DATA LISTING:
=== Begin Enclosure ===

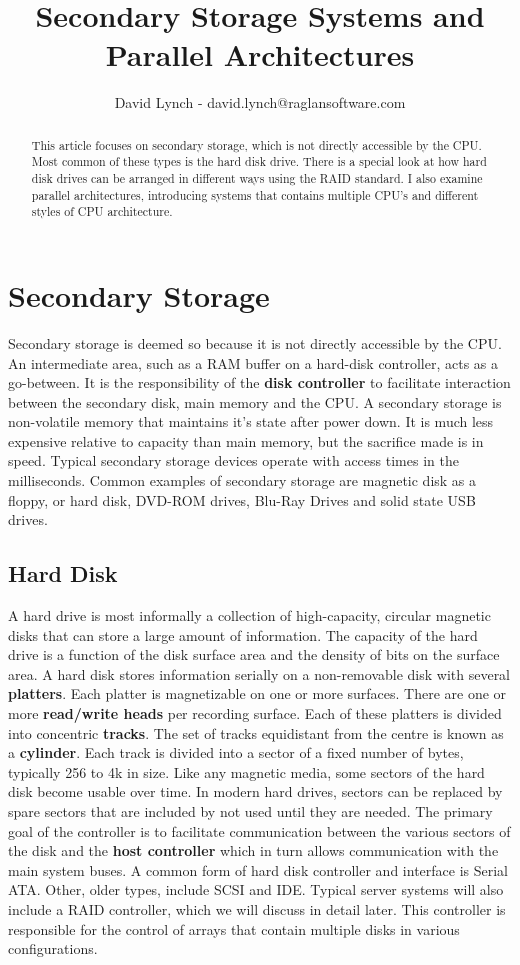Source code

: \documentclass[10pt,a4paper]{article}
\title{Secondary Storage Systems and Parallel Architectures}
\author{David Lynch - david.lynch@raglansoftware.com }
\begin{document}
\maketitle
\begin{abstract}
This article focuses on secondary storage, which is not directly accessible by the CPU. Most common of these types is the hard disk drive. There is a special look at how hard disk drives can be arranged in different ways using the RAID standard. I also examine parallel architectures, introducing systems that contains multiple CPU's and different styles of CPU architecture. 
\end{abstract}
\section{Secondary Storage}
Secondary storage is deemed so because it is not directly accessible by the CPU. An intermediate area, such as a RAM buffer on a hard-disk controller, acts as a go-between. It is the responsibility of the {\bf disk controller} to facilitate interaction between the secondary disk, main memory and the CPU. A secondary storage is non-volatile memory that maintains it's state after power down. It is much less expensive relative to capacity than main memory, but the sacrifice made is in speed. Typical secondary storage devices operate with access times in the milliseconds. Common examples of secondary storage are magnetic disk as a floppy, or hard disk, DVD-ROM drives, Blu-Ray Drives and solid state USB drives.
\subsection{Hard Disk}
A hard drive is most informally a collection of high-capacity, circular magnetic disks that can store a large amount of information. The capacity of the hard drive is a function of the disk surface area and the density of bits on the surface area. A hard disk stores information serially on a non-removable disk with several {\bf platters}. Each platter is magnetizable on one or more surfaces. There are one or more {\bf read/write heads} per recording surface. Each of these platters is divided into concentric {\bf tracks}. The set of tracks equidistant from the centre is known as a {\bf cylinder}. Each track is divided into a sector of a fixed number of bytes, typically 256 to 4k in size. Like any magnetic media, some sectors of the hard disk become usable over time. In modern hard drives, sectors can be replaced by spare sectors that are included by not used until they are needed. The primary goal of the controller is to facilitate communication between the various sectors of the disk and the {\bf host controller} which in turn allows communication with the main system buses. A common form of hard disk controller and interface is Serial ATA. Other, older types, include SCSI and IDE. Typical server systems will also include a RAID controller, which we will discuss in detail later. This controller is responsible for the control of arrays that contain multiple disks in various configurations. 
\end{document}
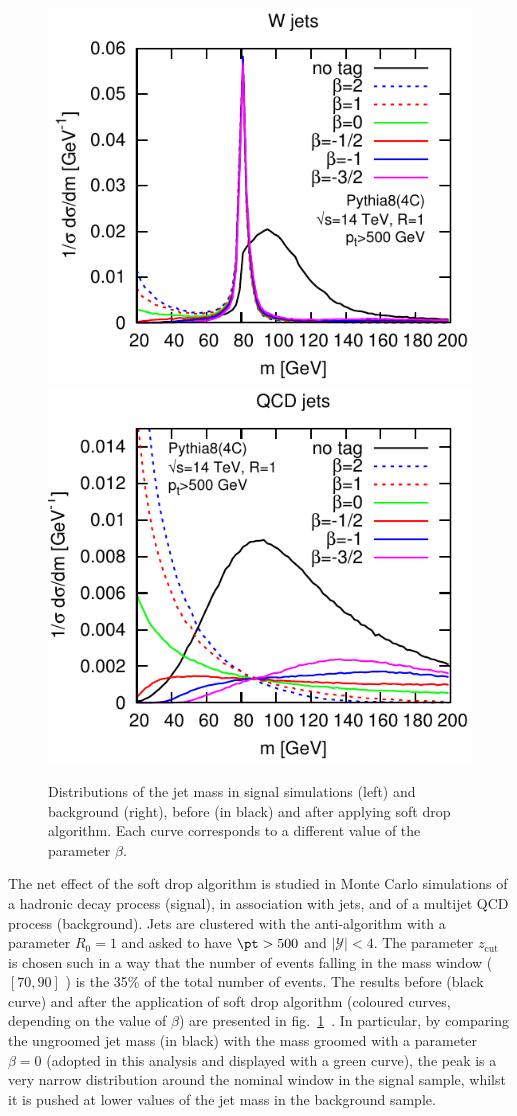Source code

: \begin{figure}[!htb]
  \begin{center}
    \includegraphics[width=.495\textwidth]{figures/Wtagging_W_spectrum.pdf}
    \includegraphics[width=.495\textwidth]{figures/Wtagging_j_spectrum.pdf}
  \end{center}
  \caption{Distributions of the jet mass in signal simulations (left) and background (right), before (in black) and after applying soft drop algorithm. Each curve corresponds to a different value of the parameter $\beta$.~\cite{Larkoski:2014wba}}
  \label{fig:softdrop_original}
\end{figure}

\noindent The net effect of the soft drop algorithm is studied in Monte Carlo simulations of a \W hadronic decay process (signal), in association with jets, and of a multijet QCD process (background). Jets are clustered with the anti-\kt algorithm with a parameter $R_0 = 1$ and asked to have $\pt>500$ \GeV and $|\mathcal{Y}|<4$. The parameter $z_{\text{cut}}$ is chosen such in a way that the number of events falling in the \W mass window ($[70,90]$ \GeV) is the 35\% of the total number of events. The results before (black curve) and after the application of soft drop algorithm (coloured curves, depending on the value of $\beta$) are presented in fig.~\ref{fig:softdrop_original}~\cite{Larkoski:2014wba}. In particular, by comparing the ungroomed jet mass (in black) with the mass groomed with a parameter $\beta = 0$ (adopted in this analysis and displayed with a green curve), the \W peak is a very narrow distribution around the nominal \W window in the signal sample, whilst it is pushed at lower values of the jet mass in the background sample.


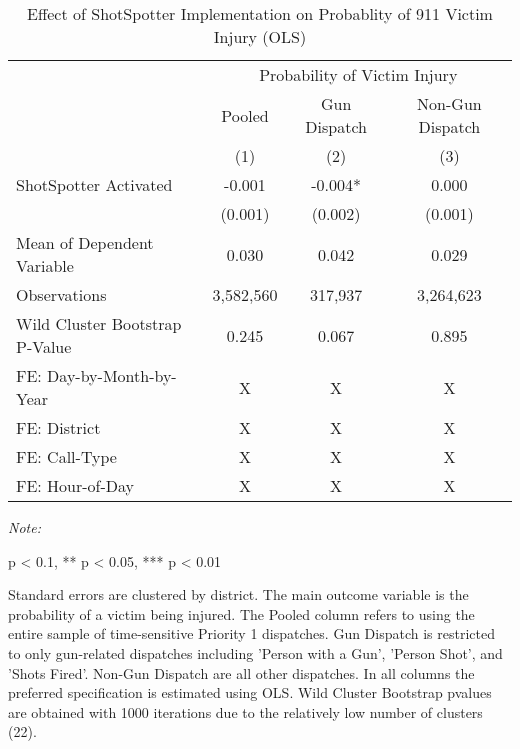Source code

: \begin{table}[H]

\caption{\label{victim_table}Effect of ShotSpotter Implementation on Probablity of 911 Victim Injury (OLS)}
\centering
\begin{threeparttable}
\fontsize{11}{13}\selectfont
\begin{tabular}[t]{>{\raggedright\arraybackslash}p{8cm}ccc}
\toprule
\multicolumn{1}{c}{ } & \multicolumn{3}{c}{Probability of Victim Injury} \\
\cmidrule(l{3pt}r{3pt}){2-4}
\multicolumn{1}{c}{ } & \multicolumn{1}{c}{Pooled} & \multicolumn{1}{c}{Gun Dispatch} & \multicolumn{1}{c}{Non-Gun Dispatch} \\
\cmidrule(l{3pt}r{3pt}){2-2} \cmidrule(l{3pt}r{3pt}){3-3} \cmidrule(l{3pt}r{3pt}){4-4}
  & (1) & (2) & (3)\\
\midrule
ShotSpotter Activated & -0.001 & -0.004* & 0.000\\
 & (0.001) & (0.002) & (0.001)\\
Mean of Dependent Variable & 0.030 & 0.042 & 0.029\\
Observations & 3,582,560 & 317,937 & 3,264,623\\
Wild Cluster Bootstrap P-Value & 0.245 & 0.067 & 0.895\\
\midrule
\addlinespace
FE: Day-by-Month-by-Year & X & X & X\\
FE: District & X & X & X\\
FE: Call-Type & X & X & X\\
FE: Hour-of-Day & X & X & X\\
\bottomrule
\end{tabular}
\begin{tablenotes}
\item \textit{Note: } 
\item * p < 0.1, ** p < 0.05, *** p < 0.01
\item Standard errors are clustered by district.                       The main outcome variable is the probability of a victim being                      injured.                      The Pooled column refers to using the entire sample of time-sensitive Priority 1                      dispatches.                      Gun Dispatch is restricted to only gun-related dispatches including                      'Person with a Gun', 'Person Shot', and 'Shots Fired'. Non-Gun Dispatch are all other                      dispatches. In all columns the preferred specification is estimated using                      OLS. Wild Cluster Bootstrap pvalues are obtained with 1000 iterations due to the relatively                      low number of clusters (22).                                    
\end{tablenotes}
\end{threeparttable}
\end{table}
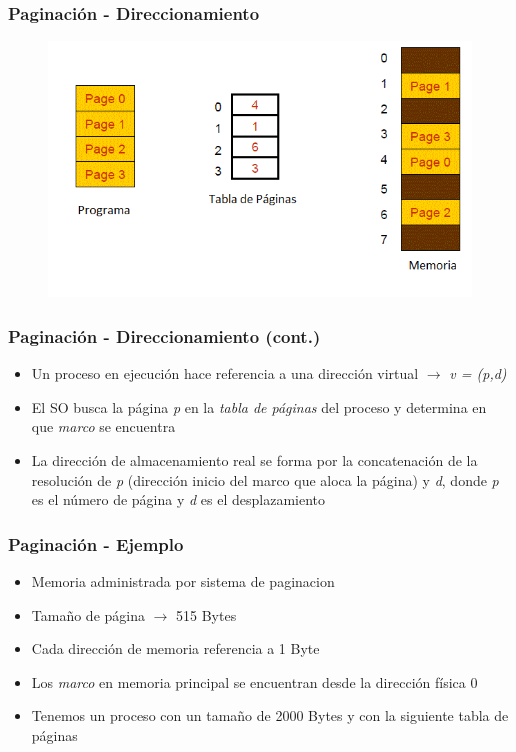 \begin{frame}
  \frametitle{Paginación - \textbf{Direccionamiento}}
  \begin{figure}
    \includegraphics[scale=0.5]{images/pagination1.png}
  \end{figure}
\end{frame}

\begin{frame}
  \frametitle{Paginación - \textbf{Direccionamiento} (cont.)}
  \begin{itemize}
  	  \item Un proceso en ejecución hace referencia a una dirección virtual $\rightarrow$ \emph{v = (p,d)}
	  \item El SO busca la página \emph{p} en la \emph{tabla de páginas} del proceso y determina en que \emph{marco} se encuentra
	  \item La dirección de almacenamiento real se forma por la concatenación de la resolución de \emph{p} (dirección inicio del marco que aloca la página) y \emph{d}, donde \emph{p} es el número de página y \emph{d} es el desplazamiento
  \end{itemize}
\end{frame}

\begin{frame}
  \frametitle{Paginación - Ejemplo}
  \begin{itemize}
  	  \item Memoria administrada por sistema de paginacion
	  \item Tamaño de página $\rightarrow$ 515 Bytes
	  \item Cada dirección de memoria referencia a 1 Byte
	  \item Los \emph{marco} en memoria principal se encuentran desde la dirección física 0
	  \item Tenemos un proceso con un tamaño de 2000 Bytes y con la siguiente tabla de páginas
  \end{itemize}
\end{frame}


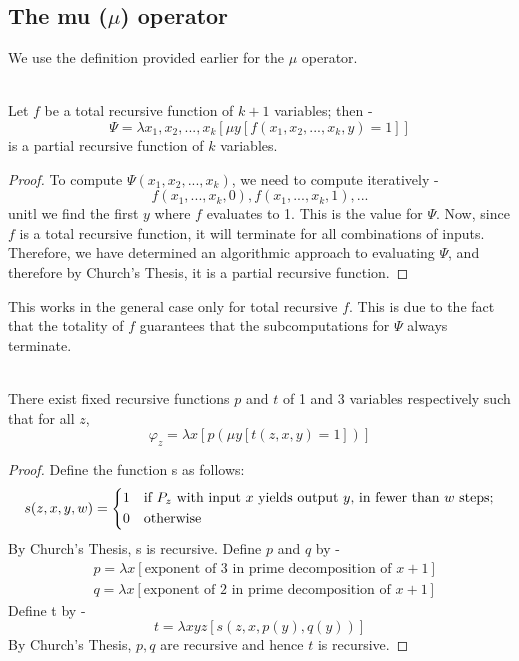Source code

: \documentclass[openany]{book}
\begin{document}
\subsection{The mu ($\mu$) operator}
We use the definition provided earlier for the $\mu$ operator. 
\begin{mytheorem}
     \\ 
    Let $f$ be a total recursive function of $k+1$ variables; then - 
    $$\varPsi = \lambda x_1, x_2, ..., x_k[\mu y[f(x_1, x_2, ..., x_k, y) = 1]]$$
    is a partial recursive function of $k$ variables.
\end{mytheorem}
\begin{proof}
To compute $\varPsi(x_1, x_2, ..., x_k)$, we need to compute iteratively - 
$$f(x_1, ..., x_k, 0), f(x_1, ..., x_k, 1), ...$$
unitl we find the first $y$ where $f$ evaluates to 1. This is the value for $\varPsi$. Now, since $f$ is a total recursive function, it will terminate for all combinations of inputs. Therefore, we have determined an algorithmic approach to evaluating $\varPsi$, and therefore by Church's Thesis, it is a partial recursive function. 
\end{proof}
\begin{mynote}
    This works in the general case only for total recursive $f$. This is due to the fact that the totality of $f$ guarantees that the subcomputations for $\varPsi$ always terminate.  
\end{mynote}
\begin{mytheorem}
     \\
    There exist fixed recursive functions $p$ and $t$ of 1 and 3 variables respectively such that for all $z$, 
    $$\varphi_z = \lambda x[p(\mu y[t(z, x, y) = 1])]$$
\end{mytheorem}
\begin{proof}
    Define the function s as follows:
    $$s(z, x, y, w) = \begin{dcases}
        1 & \text{if $P_z$ with input $x$ yields output $y$, in fewer than $w$ steps;} \\
        0 & \text{otherwise}
    \end{dcases}$$
    By Church's Thesis, s is recursive. Define $p$ and $q$ by - 
    \begin{align*}
        &p = \lambda x[\text{exponent of 3 in prime decomposition of $x+1$}] \\
        &q = \lambda x[\text{exponent of 2 in prime decomposition of $x+1$}] 
    \end{align*}
    Define t by - 
    $$t = \lambda xyz[s(z, x, p(y), q(y))]$$
    By Church's Thesis, $p, q$ are recursive and hence $t$ is recursive.
\end{proof}
\end{document}
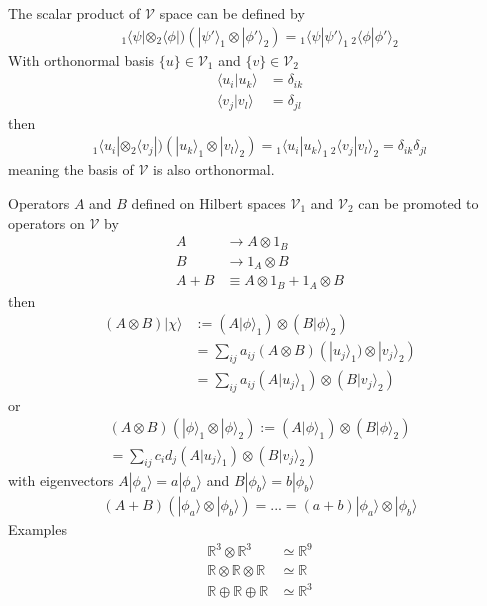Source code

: \documentclass[10pt,a4paper]{book}
\theoremstyle{definition}
\begin{document}
The scalar product of $\mathcal{V}$ space can be defined by
\begin{align}
{}_1\langle\psi|\otimes{}_2\langle\phi|)
(|\psi'\rangle_1\otimes|\phi'\rangle_2)=
{}_1\langle\psi|\psi'\rangle_1\,{}_2\langle\phi|\phi'\rangle_2
\end{align}
With orthonormal basis $\{u\}\in\mathcal{V}_1$ and $\{v\}\in\mathcal{V}_2$
\begin{align}
\langle u_i|u_k\rangle&=\delta_{ik}\\
\langle v_j|v_l\rangle&=\delta_{jl}
\end{align}
then
\begin{align}
{}_1\langle u_i|\otimes{}_2\langle v_j|)
(|u_k\rangle_1\otimes|v_l\rangle_2)=
{}_1\langle u_i|u_k\rangle_1\,{}_2\langle v_j|v_l\rangle_2=\delta_{ik}\delta_{jl}
\end{align}
meaning the basis of $\mathcal{V}$ is also orthonormal.

Operators $A$ and $B$ defined on Hilbert spaces $\mathcal{V}_1$ and $\mathcal{V}_2$ can be promoted to operators on $\mathcal{V}$ by
\begin{align}
A&\rightarrow A\otimes 1_B\\
B&\rightarrow 1_A\otimes B\\
A+B&\equiv A\otimes 1_B + 1_A\otimes B
\end{align}
then
\begin{align}
(A \otimes B)|\chi\rangle 
&:=(A|\phi\rangle_1)\otimes (B|\phi\rangle_2)\\
&=\sum_{ij}a_{ij}(A\otimes B) (|u_j\rangle_1)\otimes |v_j\rangle_2)\\
&=\sum_{ij}a_{ij} (A|u_j\rangle_1)\otimes (B|v_j\rangle_2)
\end{align}
or
\begin{align}
(A \otimes B)(|\phi\rangle_1\otimes|\phi\rangle_2) 
:=(A|\phi\rangle_1)\otimes (B|\phi\rangle_2)\\
=\sum_{ij}c_id_j(A| u_j\rangle_1)\otimes (B|v_j\rangle_2)
\end{align}
with eigenvectors $A|\phi_a\rangle=a|\phi_a\rangle$ and $B|\phi_b\rangle=b|\phi_b\rangle$
\begin{align}
(A + B)(|\phi_a\rangle\otimes|\phi_b\rangle)=...
=(a+b) |\phi_a\rangle\otimes |\phi_b\rangle
\end{align}
Examples
\begin{align}
\mathbb{R}^3\otimes\mathbb{R}^3&\simeq\mathbb{R}^9\\
\mathbb{R}\otimes\mathbb{R}\otimes\mathbb{R}&\simeq\mathbb{R}\\
\mathbb{R}\oplus\mathbb{R}\oplus\mathbb{R}&\simeq\mathbb{R}^3
\end{align}
\end{document}
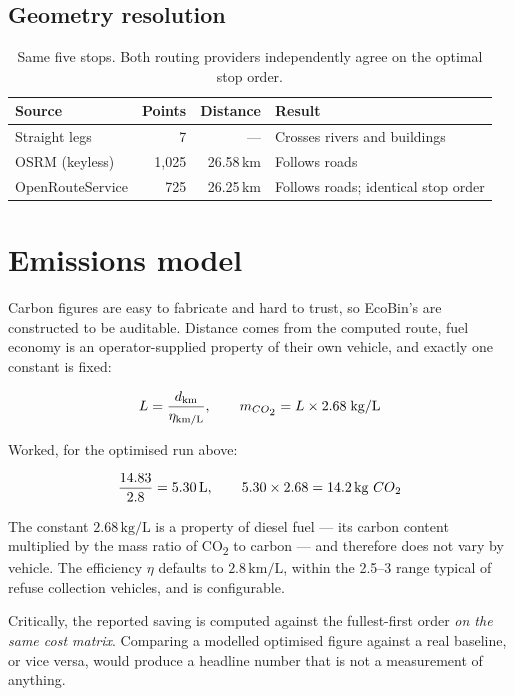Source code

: \documentclass[11pt,a4paper]{article}
\newcommand{\co}{CO\textsubscript{2}}
\begin{document}
\subsection{Geometry resolution}

\begin{table}[h]
\centering\small
\begin{tabular}{lrrl}
\toprule
\textbf{Source} & \textbf{Points} & \textbf{Distance} & \textbf{Result} \\
\midrule
Straight legs        & 7     & ---        & Crosses rivers and buildings \\
OSRM (keyless)       & 1{,}025 & 26.58\,km & Follows roads \\
OpenRouteService     & 725   & 26.25\,km  & Follows roads; identical stop order \\
\bottomrule
\end{tabular}
\caption{Same five stops. Both routing providers independently agree on
the optimal stop order.}
\end{table}

\section{Emissions model}

Carbon figures are easy to fabricate and hard to trust, so EcoBin's are
constructed to be auditable. Distance comes from the computed route, fuel
economy is an operator-supplied property of their own vehicle, and
exactly one constant is fixed:

\[
L = \frac{d_{\text{km}}}{\eta_{\text{km/L}}},
\qquad
m_{\co{}} = L \times 2.68\;\text{kg/L}
\]

Worked, for the optimised run above:

\[
\frac{14.83}{2.8} = 5.30\,\text{L},
\qquad
5.30 \times 2.68 = 14.2\,\text{kg }\co{}
\]

The constant $2.68\,\mathrm{kg/L}$ is a property of diesel fuel --- its
carbon content multiplied by the mass ratio of \co{} to carbon --- and
therefore does not vary by vehicle. The efficiency $\eta$ defaults to
$2.8\,\mathrm{km/L}$, within the 2.5--3 range typical of refuse
collection vehicles, and is configurable.

Critically, the reported saving is computed against the fullest-first
order \emph{on the same cost matrix}. Comparing a modelled optimised
figure against a real baseline, or vice versa, would produce a headline
number that is not a measurement of anything.
\end{document}
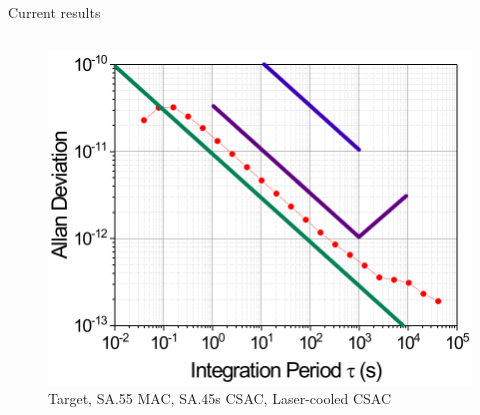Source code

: \begin{frame}{Current results}
\begin{columns}[T, onlytextwidth]
\begin{column}{0.5\textwidth}
            \begin{figure}
                \centering
                \includegraphics[height=0.45\textheight]{img/laser-cooled-alkali-metals-stability.png}
                \caption{
                    \textcolor[HTML]{006C43}{Target},
                    \textcolor[HTML]{4C0062}{SA.55 MAC},
                    \textcolor[HTML]{3700A7}{SA.45s CSAC},
                    \textcolor[HTML]{CA0200}{Laser-cooled CSAC}
                }
            \end{figure}

        \end{column}

    \end{columns}

\end{frame}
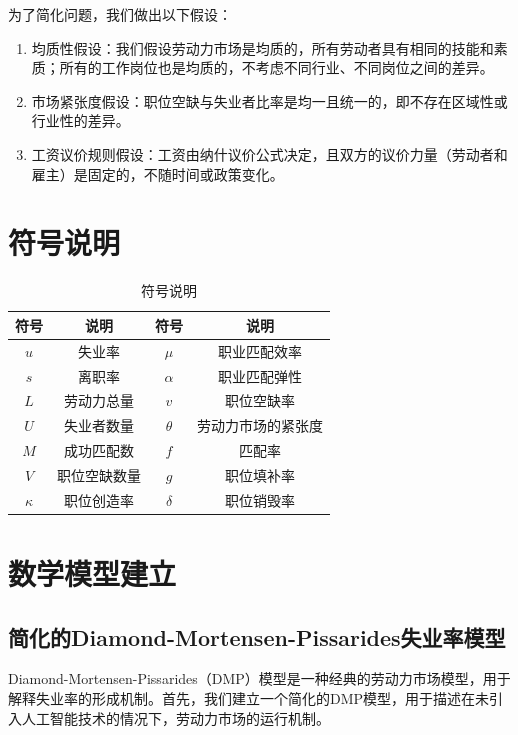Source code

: \documentclass{article}
\begin{document}
为了简化问题，我们做出以下假设：

\begin{enumerate}[label=(\arabic*)]
    \item 均质性假设：我们假设劳动力市场是均质的，所有劳动者具有相同的技能和素质；所有的工作岗位也是均质的，不考虑不同行业、不同岗位之间的差异。
    \item 市场紧张度假设：职位空缺与失业者比率是均一且统一的，即不存在区域性或行业性的差异。 
    \item 工资议价规则假设：工资由纳什议价公式决定，且双方的议价力量（劳动者和雇主）是固定的，不随时间或政策变化。
\end{enumerate}

\section{符号说明}

\begin{table}[H]
    \centering
    \begin{tabular}{cccc}
        \toprule
        符号 & 说明 & 符号 & 说明 \\
        \midrule
        $u$ & 失业率 & $\mu$ & 职业匹配效率 \\
        $s$ & 离职率 & $\alpha$ & 职业匹配弹性 \\
        $L$ & 劳动力总量 & $v$ & 职位空缺率 \\
        $U$ & 失业者数量 & $\theta$ & 劳动力市场的紧张度 \\
        $M$ & 成功匹配数 & $f$ & 匹配率\\
        $V$ & 职位空缺数量 & $g$ & 职位填补率 \\
        $\kappa$ & 职位创造率 & $\delta$ & 职位销毁率 \\
        \bottomrule
    \end{tabular}
    \caption{符号说明}
\end{table}

\section{数学模型建立}

\subsection{简化的Diamond-Mortensen-Pissarides失业率模型}

Diamond-Mortensen-Pissarides（DMP）模型\cite{diamond1982aggregate}\cite{mortensen1982property}是一种经典的劳动力市场模型，用于解释失业率的形成机制。首先，我们建立一个简化的DMP模型，用于描述在未引入人工智能技术的情况下，劳动力市场的运行机制。
\end{document}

=== End Enclosure ===

ACTIVITY: Every line with the word "includegraphics" in it should be copied from the listing above.

WRITTEN ANSWER:
    \includegraphics[width=.495\textwidth]{figures/Wtagging_W_spectrum.pdf}
    \includegraphics[width=.495\textwidth]{figures/Wtagging_j_spectrum.pdf}
    \includegraphics[scale=0.5]{images/pagination1.png}
                \includegraphics[height=0.45\textheight]{img/laser-cooled-alkali-metals-stability.png}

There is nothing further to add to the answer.